• [WHAT TO PRODUCE] Every record that follows should appear again in your answer, exactly the same.

'''

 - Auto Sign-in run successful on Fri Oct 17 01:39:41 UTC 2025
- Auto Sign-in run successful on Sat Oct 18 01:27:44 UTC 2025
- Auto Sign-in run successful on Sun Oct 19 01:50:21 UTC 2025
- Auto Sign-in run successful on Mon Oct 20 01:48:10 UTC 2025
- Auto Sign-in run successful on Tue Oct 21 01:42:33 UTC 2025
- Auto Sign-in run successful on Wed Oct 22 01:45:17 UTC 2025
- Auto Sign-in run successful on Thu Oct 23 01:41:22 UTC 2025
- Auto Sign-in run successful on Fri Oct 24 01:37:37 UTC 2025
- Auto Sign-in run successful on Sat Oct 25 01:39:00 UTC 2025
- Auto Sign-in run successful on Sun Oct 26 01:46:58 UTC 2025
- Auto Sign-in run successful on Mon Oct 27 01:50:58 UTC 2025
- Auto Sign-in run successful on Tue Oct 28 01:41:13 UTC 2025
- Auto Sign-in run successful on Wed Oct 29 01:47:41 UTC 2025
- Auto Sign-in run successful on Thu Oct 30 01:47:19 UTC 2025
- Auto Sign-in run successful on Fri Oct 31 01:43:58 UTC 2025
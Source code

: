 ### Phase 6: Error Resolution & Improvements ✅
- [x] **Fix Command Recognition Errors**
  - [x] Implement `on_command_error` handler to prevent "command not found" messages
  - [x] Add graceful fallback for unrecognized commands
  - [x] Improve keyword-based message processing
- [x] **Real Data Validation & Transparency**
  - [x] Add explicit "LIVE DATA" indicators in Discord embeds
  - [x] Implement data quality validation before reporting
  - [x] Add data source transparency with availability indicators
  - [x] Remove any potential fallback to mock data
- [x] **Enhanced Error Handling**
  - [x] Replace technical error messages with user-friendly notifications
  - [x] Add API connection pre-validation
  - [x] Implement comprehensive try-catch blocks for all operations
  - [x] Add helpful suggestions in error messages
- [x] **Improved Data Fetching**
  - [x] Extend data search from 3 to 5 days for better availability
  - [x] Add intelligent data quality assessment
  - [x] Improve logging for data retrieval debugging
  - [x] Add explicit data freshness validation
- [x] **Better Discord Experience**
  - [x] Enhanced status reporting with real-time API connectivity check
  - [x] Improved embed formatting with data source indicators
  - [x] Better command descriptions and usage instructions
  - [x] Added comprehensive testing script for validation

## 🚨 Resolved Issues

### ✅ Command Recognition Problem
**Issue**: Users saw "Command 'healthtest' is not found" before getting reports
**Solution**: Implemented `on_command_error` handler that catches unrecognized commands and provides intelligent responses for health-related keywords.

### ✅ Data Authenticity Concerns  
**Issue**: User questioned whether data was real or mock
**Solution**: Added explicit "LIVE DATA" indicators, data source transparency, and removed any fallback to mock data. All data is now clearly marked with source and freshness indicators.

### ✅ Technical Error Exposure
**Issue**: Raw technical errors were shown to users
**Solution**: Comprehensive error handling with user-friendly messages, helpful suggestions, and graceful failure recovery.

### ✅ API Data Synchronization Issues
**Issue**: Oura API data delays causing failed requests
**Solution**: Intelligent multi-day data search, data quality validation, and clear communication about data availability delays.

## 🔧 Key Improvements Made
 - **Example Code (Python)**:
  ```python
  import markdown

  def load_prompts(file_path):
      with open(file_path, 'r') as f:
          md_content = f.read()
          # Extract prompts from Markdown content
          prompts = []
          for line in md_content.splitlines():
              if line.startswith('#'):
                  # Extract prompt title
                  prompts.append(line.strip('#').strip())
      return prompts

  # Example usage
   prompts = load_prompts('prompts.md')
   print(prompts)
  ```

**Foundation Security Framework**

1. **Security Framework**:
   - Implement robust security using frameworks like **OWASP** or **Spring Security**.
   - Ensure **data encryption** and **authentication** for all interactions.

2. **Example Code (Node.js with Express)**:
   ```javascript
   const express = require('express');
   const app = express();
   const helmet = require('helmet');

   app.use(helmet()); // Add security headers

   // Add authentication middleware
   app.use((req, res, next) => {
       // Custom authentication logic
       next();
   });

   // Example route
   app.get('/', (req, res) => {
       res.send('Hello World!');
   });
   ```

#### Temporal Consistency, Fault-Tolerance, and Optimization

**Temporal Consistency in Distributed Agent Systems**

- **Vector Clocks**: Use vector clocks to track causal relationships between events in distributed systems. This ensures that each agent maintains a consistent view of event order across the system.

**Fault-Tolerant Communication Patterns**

'''

• [WRITTEN RESPONSE]
 - Auto Sign-in run successful on Fri Oct 17 01:39:41 UTC 2025
- Auto Sign-in run successful on Sat Oct 18 01:27:44 UTC 2025
- Auto Sign-in run successful on Sun Oct 19 01:50:21 UTC 2025
- Auto Sign-in run successful on Mon Oct 20 01:48:10 UTC 2025
- Auto Sign-in run successful on Tue Oct 21 01:42:33 UTC 2025
- Auto Sign-in run successful on Wed Oct 22 01:45:17 UTC 2025
- Auto Sign-in run successful on Thu Oct 23 01:41:22 UTC 2025
- Auto Sign-in run successful on Fri Oct 24 01:37:37 UTC 2025
- Auto Sign-in run successful on Sat Oct 25 01:39:00 UTC 2025
- Auto Sign-in run successful on Sun Oct 26 01:46:58 UTC 2025
- Auto Sign-in run successful on Mon Oct 27 01:50:58 UTC 2025
- Auto Sign-in run successful on Tue Oct 28 01:41:13 UTC 2025
- Auto Sign-in run successful on Wed Oct 29 01:47:41 UTC 2025
- Auto Sign-in run successful on Thu Oct 30 01:47:19 UTC 2025
- Auto Sign-in run successful on Fri Oct 31 01:43:58 UTC 2025
Source code

: ### Phase 6: Error Resolution & Improvements ✅
- [x] **Fix Command Recognition Errors**
  - [x] Implement `on_command_error` handler to prevent "command not found" messages
  - [x] Add graceful fallback for unrecognized commands
  - [x] Improve keyword-based message processing
- [x] **Real Data Validation & Transparency**
  - [x] Add explicit "LIVE DATA" indicators in Discord embeds
  - [x] Implement data quality validation before reporting
  - [x] Add data source transparency with availability indicators
  - [x] Remove any potential fallback to mock data
- [x] **Enhanced Error Handling**
  - [x] Replace technical error messages with user-friendly notifications
  - [x] Add API connection pre-validation
  - [x] Implement comprehensive try-catch blocks for all operations
  - [x] Add helpful suggestions in error messages
- [x] **Improved Data Fetching**
  - [x] Extend data search from 3 to 5 days for better availability
  - [x] Add intelligent data quality assessment
  - [x] Improve logging for data retrieval debugging
  - [x] Add explicit data freshness validation
- [x] **Better Discord Experience**
  - [x] Enhanced status reporting with real-time API connectivity check
  - [x] Improved embed formatting with data source indicators
  - [x] Better command descriptions and usage instructions
  - [x] Added comprehensive testing script for validation

## 🚨 Resolved Issues

### ✅ Command Recognition Problem
**Issue**: Users saw "Command 'healthtest' is not found" before getting reports
**Solution**: Implemented `on_command_error` handler that catches unrecognized commands and provides intelligent responses for health-related keywords.

### ✅ Data Authenticity Concerns  
**Issue**: User questioned whether data was real or mock
**Solution**: Added explicit "LIVE DATA" indicators, data source transparency, and removed any fallback to mock data. All data is now clearly marked with source and freshness indicators.

### ✅ Technical Error Exposure
**Issue**: Raw technical errors were shown to users
**Solution**: Comprehensive error handling with user-friendly messages, helpful suggestions, and graceful failure recovery.

### ✅ API Data Synchronization Issues
**Issue**: Oura API data delays causing failed requests
**Solution**: Intelligent multi-day data search, data quality validation, and clear communication about data availability delays.

## 🔧 Key Improvements Made
 - **Example Code (Python)**:
  ```python
  import markdown

  def load_prompts(file_path):
      with open(file_path, 'r') as f:
          md_content = f.read()
          # Extract prompts from Markdown content
          prompts = []
          for line in md_content.splitlines():
              if line.startswith('#'):
                  # Extract prompt title
                  prompts.append(line.strip('#').strip())
      return prompts

  # Example usage
   prompts = load_prompts('prompts.md')
   print(prompts)
  ```

**Foundation Security Framework**

1. **Security Framework**:
   - Implement robust security using frameworks like **OWASP** or **Spring Security**.
   - Ensure **data encryption** and **authentication** for all interactions.

2. **Example Code (Node.js with Express)**:
   ```javascript
   const express = require('express');
   const app = express();
   const helmet = require('helmet');

   app.use(helmet()); // Add security headers

   // Add authentication middleware
   app.use((req, res, next) => {
       // Custom authentication logic
       next();
   });

   // Example route
   app.get('/', (req, res) => {
       res.send('Hello World!');
   });
   ```

#### Temporal Consistency, Fault-Tolerance, and Optimization

**Temporal Consistency in Distributed Agent Systems**

- **Vector Clocks**: Use vector clocks to track causal relationships between events in distributed systems. This ensures that each agent maintains a consistent view of event order across the system.

**Fault-Tolerant Communication Patterns**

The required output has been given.